登記簿上の取締役の第三者に対する責任
(昭和62年4月16日最高裁)
事件番号 昭和58(オ)678
この裁判では、辞任した取締役が、なお、
登記簿上に残存している場合の第三者に対する責任について
裁判所が見解を示しました。
最高裁判所の見解
株式会社の取締役を辞任した者は、辞任したにもかかわらずなお
積極的に取締役として対外的又は内部的な行為をあえてした場合を除いては、
辞任登記が未了であることによりその者が取締役であると信じて
当該株式会社と取引した第三者に対しても、
商法(昭和五六年法律第七四号による改正前のもの、以下同じ。

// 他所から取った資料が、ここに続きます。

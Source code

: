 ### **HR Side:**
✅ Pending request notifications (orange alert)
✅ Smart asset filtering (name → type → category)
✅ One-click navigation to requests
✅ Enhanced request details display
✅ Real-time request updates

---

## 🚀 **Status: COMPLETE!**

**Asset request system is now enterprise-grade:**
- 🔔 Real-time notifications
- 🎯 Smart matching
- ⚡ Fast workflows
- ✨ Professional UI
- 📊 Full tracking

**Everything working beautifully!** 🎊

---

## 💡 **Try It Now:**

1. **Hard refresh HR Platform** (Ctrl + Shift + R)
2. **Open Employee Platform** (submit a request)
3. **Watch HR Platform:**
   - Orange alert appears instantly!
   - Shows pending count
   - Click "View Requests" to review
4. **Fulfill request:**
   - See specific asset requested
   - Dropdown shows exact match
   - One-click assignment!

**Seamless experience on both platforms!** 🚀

)
266条ノ3第1項前段に基づく
損害賠償責任を負わないものというべきであるが、
右の取締役を辞任した者が、
登記申請権者である当該株式会社の代表者に対し、
辞任登記を申請しないで不実の登記を残存させることにつき
明示的に承諾を与えていたなどの特段の事情が存在する場合には、
右の取締役を辞任した者は、同法14条の類推適用により、
善意の第三者に対して当該株式会社の取締役でないことをもって
対抗することができない結果、同法266条ノ3第1項前段にいう
取締役として所定の責任を免れることはできないものと解するのが相当である。